__Work to be completed__.
In your copy, include no images, and write out every entry below exactly as it stands.

※ ※ ※

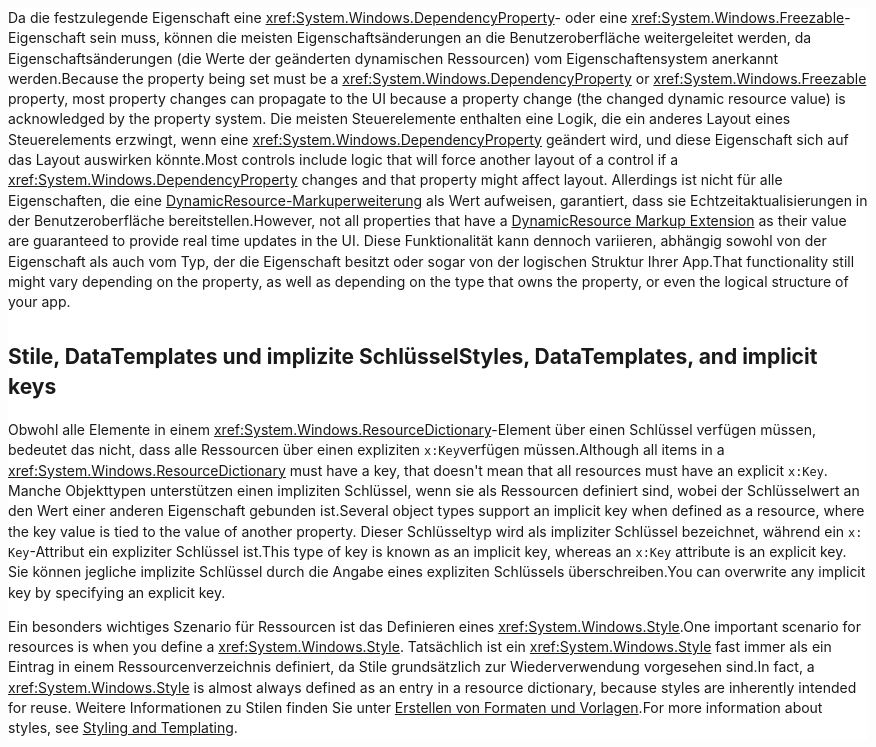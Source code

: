 <span data-ttu-id="c71f9-221">Da die festzulegende Eigenschaft eine <xref:System.Windows.DependencyProperty>- oder eine <xref:System.Windows.Freezable>-Eigenschaft sein muss, können die meisten Eigenschaftsänderungen an die Benutzeroberfläche weitergeleitet werden, da Eigenschaftsänderungen (die Werte der geänderten dynamischen Ressourcen) vom Eigenschaftensystem anerkannt werden.</span><span class="sxs-lookup"><span data-stu-id="c71f9-221">Because the property being set must be a <xref:System.Windows.DependencyProperty> or <xref:System.Windows.Freezable> property, most property changes can propagate to the UI because a property change (the changed dynamic resource value) is acknowledged by the property system.</span></span> <span data-ttu-id="c71f9-222">Die meisten Steuerelemente enthalten eine Logik, die ein anderes Layout eines Steuerelements erzwingt, wenn eine <xref:System.Windows.DependencyProperty> geändert wird, und diese Eigenschaft sich auf das Layout auswirken könnte.</span><span class="sxs-lookup"><span data-stu-id="c71f9-222">Most controls include logic that will force another layout of a control if a <xref:System.Windows.DependencyProperty> changes and that property might affect layout.</span></span> <span data-ttu-id="c71f9-223">Allerdings ist nicht für alle Eigenschaften, die eine [DynamicResource-Markuperweiterung](../../../framework/wpf/advanced/dynamicresource-markup-extension.md) als Wert aufweisen, garantiert, dass sie Echtzeitaktualisierungen in der Benutzeroberfläche bereitstellen.</span><span class="sxs-lookup"><span data-stu-id="c71f9-223">However, not all properties that have a [DynamicResource Markup Extension](../../../framework/wpf/advanced/dynamicresource-markup-extension.md) as their value are guaranteed to provide real time updates in the UI.</span></span> <span data-ttu-id="c71f9-224">Diese Funktionalität kann dennoch variieren, abhängig sowohl von der Eigenschaft als auch vom Typ, der die Eigenschaft besitzt oder sogar von der logischen Struktur Ihrer App.</span><span class="sxs-lookup"><span data-stu-id="c71f9-224">That functionality still might vary depending on the property, as well as depending on the type that owns the property, or even the logical structure of your app.</span></span>

## <a name="styles-datatemplates-and-implicit-keys"></a><span data-ttu-id="c71f9-225">Stile, DataTemplates und implizite Schlüssel</span><span class="sxs-lookup"><span data-stu-id="c71f9-225">Styles, DataTemplates, and implicit keys</span></span>

<span data-ttu-id="c71f9-226">Obwohl alle Elemente in einem <xref:System.Windows.ResourceDictionary>-Element über einen Schlüssel verfügen müssen, bedeutet das nicht, dass alle Ressourcen über einen expliziten `x:Key`verfügen müssen.</span><span class="sxs-lookup"><span data-stu-id="c71f9-226">Although all items in a <xref:System.Windows.ResourceDictionary> must have a key, that doesn't mean that all resources must have an explicit `x:Key`.</span></span> <span data-ttu-id="c71f9-227">Manche Objekttypen unterstützen einen impliziten Schlüssel, wenn sie als Ressourcen definiert sind, wobei der Schlüsselwert an den Wert einer anderen Eigenschaft gebunden ist.</span><span class="sxs-lookup"><span data-stu-id="c71f9-227">Several object types support an implicit key when defined as a resource, where the key value is tied to the value of another property.</span></span> <span data-ttu-id="c71f9-228">Dieser Schlüsseltyp wird als impliziter Schlüssel bezeichnet, während ein `x:Key`-Attribut ein expliziter Schlüssel ist.</span><span class="sxs-lookup"><span data-stu-id="c71f9-228">This type of key is known as an implicit key, whereas an `x:Key` attribute is an explicit key.</span></span> <span data-ttu-id="c71f9-229">Sie können jegliche implizite Schlüssel durch die Angabe eines expliziten Schlüssels überschreiben.</span><span class="sxs-lookup"><span data-stu-id="c71f9-229">You can overwrite any implicit key by specifying an explicit key.</span></span>

<span data-ttu-id="c71f9-230">Ein besonders wichtiges Szenario für Ressourcen ist das Definieren eines <xref:System.Windows.Style>.</span><span class="sxs-lookup"><span data-stu-id="c71f9-230">One important scenario for resources is when you define a <xref:System.Windows.Style>.</span></span> <span data-ttu-id="c71f9-231">Tatsächlich ist ein <xref:System.Windows.Style> fast immer als ein Eintrag in einem Ressourcenverzeichnis definiert, da Stile grundsätzlich zur Wiederverwendung vorgesehen sind.</span><span class="sxs-lookup"><span data-stu-id="c71f9-231">In fact, a <xref:System.Windows.Style> is almost always defined as an entry in a resource dictionary, because styles are inherently intended for reuse.</span></span> <span data-ttu-id="c71f9-232">Weitere Informationen zu Stilen finden Sie unter [Erstellen von Formaten und Vorlagen](styles-templates-overview.md).</span><span class="sxs-lookup"><span data-stu-id="c71f9-232">For more information about styles, see [Styling and Templating](styles-templates-overview.md).</span></span>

※ ※ ※

__Solution for this problem__.
Source code

: <span data-ttu-id="c71f9-221">Da die festzulegende Eigenschaft eine <xref:System.Windows.DependencyProperty>- oder eine <xref:System.Windows.Freezable>-Eigenschaft sein muss, können die meisten Eigenschaftsänderungen an die Benutzeroberfläche weitergeleitet werden, da Eigenschaftsänderungen (die Werte der geänderten dynamischen Ressourcen) vom Eigenschaftensystem anerkannt werden.</span><span class="sxs-lookup"><span data-stu-id="c71f9-221">Because the property being set must be a <xref:System.Windows.DependencyProperty> or <xref:System.Windows.Freezable> property, most property changes can propagate to the UI because a property change (the changed dynamic resource value) is acknowledged by the property system.</span></span> <span data-ttu-id="c71f9-222">Die meisten Steuerelemente enthalten eine Logik, die ein anderes Layout eines Steuerelements erzwingt, wenn eine <xref:System.Windows.DependencyProperty> geändert wird, und diese Eigenschaft sich auf das Layout auswirken könnte.</span><span class="sxs-lookup"><span data-stu-id="c71f9-222">Most controls include logic that will force another layout of a control if a <xref:System.Windows.DependencyProperty> changes and that property might affect layout.</span></span> <span data-ttu-id="c71f9-223">Allerdings ist nicht für alle Eigenschaften, die eine [DynamicResource-Markuperweiterung](../../../framework/wpf/advanced/dynamicresource-markup-extension.md) als Wert aufweisen, garantiert, dass sie Echtzeitaktualisierungen in der Benutzeroberfläche bereitstellen.</span><span class="sxs-lookup"><span data-stu-id="c71f9-223">However, not all properties that have a [DynamicResource Markup Extension](../../../framework/wpf/advanced/dynamicresource-markup-extension.md) as their value are guaranteed to provide real time updates in the UI.</span></span> <span data-ttu-id="c71f9-224">Diese Funktionalität kann dennoch variieren, abhängig sowohl von der Eigenschaft als auch vom Typ, der die Eigenschaft besitzt oder sogar von der logischen Struktur Ihrer App.</span><span class="sxs-lookup"><span data-stu-id="c71f9-224">That functionality still might vary depending on the property, as well as depending on the type that owns the property, or even the logical structure of your app.</span></span>

## <a name="styles-datatemplates-and-implicit-keys"></a><span data-ttu-id="c71f9-225">Stile, DataTemplates und implizite Schlüssel</span><span class="sxs-lookup"><span data-stu-id="c71f9-225">Styles, DataTemplates, and implicit keys</span></span>

<span data-ttu-id="c71f9-226">Obwohl alle Elemente in einem <xref:System.Windows.ResourceDictionary>-Element über einen Schlüssel verfügen müssen, bedeutet das nicht, dass alle Ressourcen über einen expliziten `x:Key`verfügen müssen.</span><span class="sxs-lookup"><span data-stu-id="c71f9-226">Although all items in a <xref:System.Windows.ResourceDictionary> must have a key, that doesn't mean that all resources must have an explicit `x:Key`.</span></span> <span data-ttu-id="c71f9-227">Manche Objekttypen unterstützen einen impliziten Schlüssel, wenn sie als Ressourcen definiert sind, wobei der Schlüsselwert an den Wert einer anderen Eigenschaft gebunden ist.</span><span class="sxs-lookup"><span data-stu-id="c71f9-227">Several object types support an implicit key when defined as a resource, where the key value is tied to the value of another property.</span></span> <span data-ttu-id="c71f9-228">Dieser Schlüsseltyp wird als impliziter Schlüssel bezeichnet, während ein `x:Key`-Attribut ein expliziter Schlüssel ist.</span><span class="sxs-lookup"><span data-stu-id="c71f9-228">This type of key is known as an implicit key, whereas an `x:Key` attribute is an explicit key.</span></span> <span data-ttu-id="c71f9-229">Sie können jegliche implizite Schlüssel durch die Angabe eines expliziten Schlüssels überschreiben.</span><span class="sxs-lookup"><span data-stu-id="c71f9-229">You can overwrite any implicit key by specifying an explicit key.</span></span>

<span data-ttu-id="c71f9-230">Ein besonders wichtiges Szenario für Ressourcen ist das Definieren eines <xref:System.Windows.Style>.</span><span class="sxs-lookup"><span data-stu-id="c71f9-230">One important scenario for resources is when you define a <xref:System.Windows.Style>.</span></span> <span data-ttu-id="c71f9-231">Tatsächlich ist ein <xref:System.Windows.Style> fast immer als ein Eintrag in einem Ressourcenverzeichnis definiert, da Stile grundsätzlich zur Wiederverwendung vorgesehen sind.</span><span class="sxs-lookup"><span data-stu-id="c71f9-231">In fact, a <xref:System.Windows.Style> is almost always defined as an entry in a resource dictionary, because styles are inherently intended for reuse.</span></span> <span data-ttu-id="c71f9-232">Weitere Informationen zu Stilen finden Sie unter [Erstellen von Formaten und Vorlagen](styles-templates-overview.md).</span><span class="sxs-lookup"><span data-stu-id="c71f9-232">For more information about styles, see [Styling and Templating](styles-templates-overview.md).</span></span>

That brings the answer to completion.